Problem to work on: Could you return every line of the material that contains the word "would"?

Material to process:
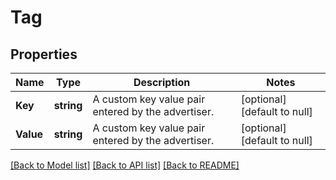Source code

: # Tag

## Properties
Name | Type | Description | Notes
------------ | ------------- | ------------- | -------------
**Key** | **string** | A custom key value pair entered by the advertiser. | [optional] [default to null]
**Value** | **string** | A custom key value pair entered by the advertiser. | [optional] [default to null]

[[Back to Model list]](../README.md#documentation-for-models) [[Back to API list]](../README.md#documentation-for-api-endpoints) [[Back to README]](../README.md)

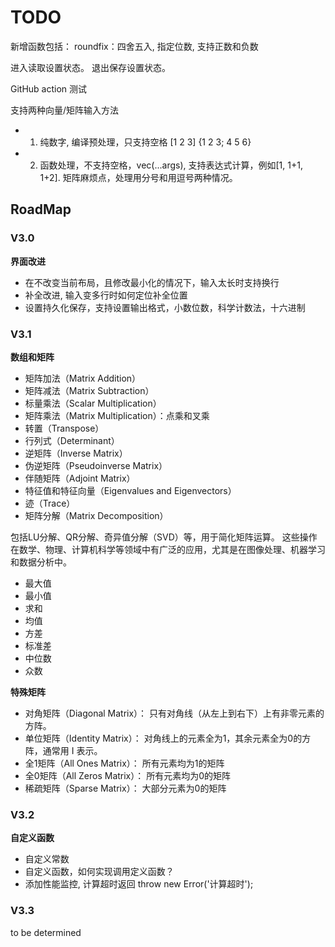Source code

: # TODO
新增函数包括：
roundfix：四舍五入, 指定位数, 支持正数和负数

进入读取设置状态。
退出保存设置状态。

GitHub action 测试

支持两种向量/矩阵输入方法
- 1. 纯数字, 编译预处理，只支持空格 [1 2 3] {1 2 3; 4 5 6}
- 2. 函数处理，不支持空格，vec(...args), 支持表达式计算，例如[1, 1+1, 1+2]. 矩阵麻烦点，处理用分号和用逗号两种情况。

## RoadMap 

### V3.0
**界面改进**
- 在不改变当前布局，且修改最小化的情况下，输入太长时支持换行
- 补全改进, 输入变多行时如何定位补全位置
- 设置持久化保存，支持设置输出格式，小数位数，科学计数法，十六进制


### V3.1
**数组和矩阵**

- 矩阵加法（Matrix Addition）
- 矩阵减法（Matrix Subtraction）
- 标量乘法（Scalar Multiplication）
- 矩阵乘法（Matrix Multiplication）：点乘和叉乘
- 转置（Transpose）
- 行列式（Determinant）
- 逆矩阵（Inverse Matrix）
- 伪逆矩阵（Pseudoinverse Matrix）
- 伴随矩阵（Adjoint Matrix）
- 特征值和特征向量（Eigenvalues and Eigenvectors）
- 迹（Trace）
- 矩阵分解（Matrix Decomposition）

包括LU分解、QR分解、奇异值分解（SVD）等，用于简化矩阵运算。
这些操作在数学、物理、计算机科学等领域中有广泛的应用，尤其是在图像处理、机器学习和数据分析中。

- 最大值
- 最小值
- 求和
- 均值
- 方差
- 标准差
- 中位数
- 众数

**特殊矩阵**

- 对角矩阵（Diagonal Matrix）：
只有对角线（从左上到右下）上有非零元素的方阵。
- 单位矩阵（Identity Matrix）：
对角线上的元素全为1，其余元素全为0的方阵，通常用 I 表示。
- 全1矩阵（All Ones Matrix）：
所有元素均为1的矩阵
- 全0矩阵（All Zeros Matrix）：
所有元素均为0的矩阵
- 稀疏矩阵（Sparse Matrix）：
大部分元素为0的矩阵

### V3.2
**自定义函数**
- 自定义常数
- 自定义函数，如何实现调用定义函数？
- 添加性能监控, 计算超时返回 throw new Error('计算超时');


### V3.3
to be determined
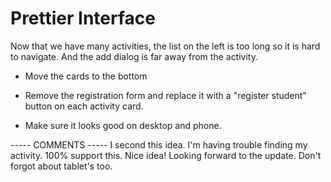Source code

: # Prettier Interface

Now that we have many activities, the list on the left is too long so it is hard to navigate. And the add dialog is far away from the activity.

- Move the cards to the bottom

- Remove the registration form and replace it with a "register student" button on each activity card.

- Make sure it looks good on desktop and phone.

----- COMMENTS -----
I second this idea. I'm having trouble finding my activity.
100% support this. Nice idea! Looking forward to the update.
Don't forgot about tablet's too.
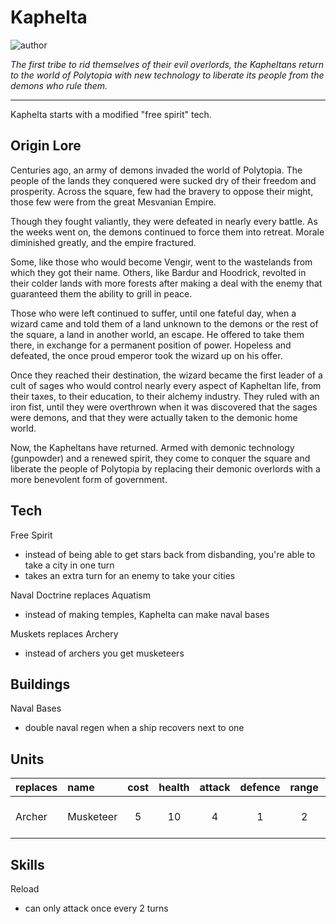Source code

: # Kaphelta

![author](https://img.shields.io/badge/author-Skookgasm%237416-%237289DA)

*The first tribe to rid themselves of their evil overlords, the Kapheltans return to the world of Polytopia with new technology to liberate its people from the demons who rule them.*

---

Kaphelta starts with a modified "free spirit" tech.

## Origin Lore

Centuries ago, an army of demons invaded the world of Polytopia. The people of the lands they conquered were sucked dry of their freedom and prosperity. Across the square, few had the bravery to oppose their might, those few were from the great Mesvanian Empire.

Though they fought valiantly, they were defeated in nearly every battle. As the weeks went on, the demons continued to force them into retreat. Morale diminished greatly, and the empire fractured.

Some, like those who would become Vengir, went to the wastelands from which they got their name. Others, like Bardur and Hoodrick, revolted in their colder lands with more forests after making a deal with the enemy that guaranteed them the ability to grill in peace.

Those who were left continued to suffer, until one fateful day, when a wizard came and told them of a land unknown to the demons or the rest of the square, a land in another world, an escape. He offered to take them there, in exchange for a permanent position of power. Hopeless and defeated, the once proud emperor took the wizard up on his offer.

Once they reached their destination, the wizard became the first leader of a cult of sages who would control nearly every aspect of Kapheltan life, from their taxes, to their education, to their alchemy industry. They ruled with an iron fist, until they were overthrown when it was discovered that the sages were demons, and that they were actually taken to the demonic home world.

Now, the Kapheltans have returned. Armed with demonic technology (gunpowder) and a renewed spirit, they come to conquer the square and liberate the people of Polytopia by replacing their demonic overlords with a more benevolent form of government.

## Tech

Free Spirit

- instead of being able to get stars back from disbanding, you're able to take a city in one turn
- takes an extra turn for an enemy to take your cities

Naval Doctrine replaces Aquatism

- instead of making temples, Kaphelta can make naval bases

Muskets replaces Archery

- instead of archers you get musketeers

## Buildings

Naval Bases

- double naval regen when a ship recovers next to one

## Units

| replaces | name | cost | health | attack | defence | range | movement | skills |
|:---------|:-----|:----:|:------:|:------:|:-------:|:-----:|:--------:|:-------|
| Archer | Musketeer | 5 | 10 | 4 | 1 | 2 | 1 | Dash, Fortify, Reload |

## Skills

Reload

- can only attack once every 2 turns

Exercise output:
Some, like those who would become Vengir, went to the wastelands from which they got their name. Others, like Bardur and Hoodrick, revolted in their colder lands with more forests after making a deal with the enemy that guaranteed them the ability to grill in peace.
Once they reached their destination, the wizard became the first leader of a cult of sages who would control nearly every aspect of Kapheltan life, from their taxes, to their education, to their alchemy industry. They ruled with an iron fist, until they were overthrown when it was discovered that the sages were demons, and that they were actually taken to the demonic home world.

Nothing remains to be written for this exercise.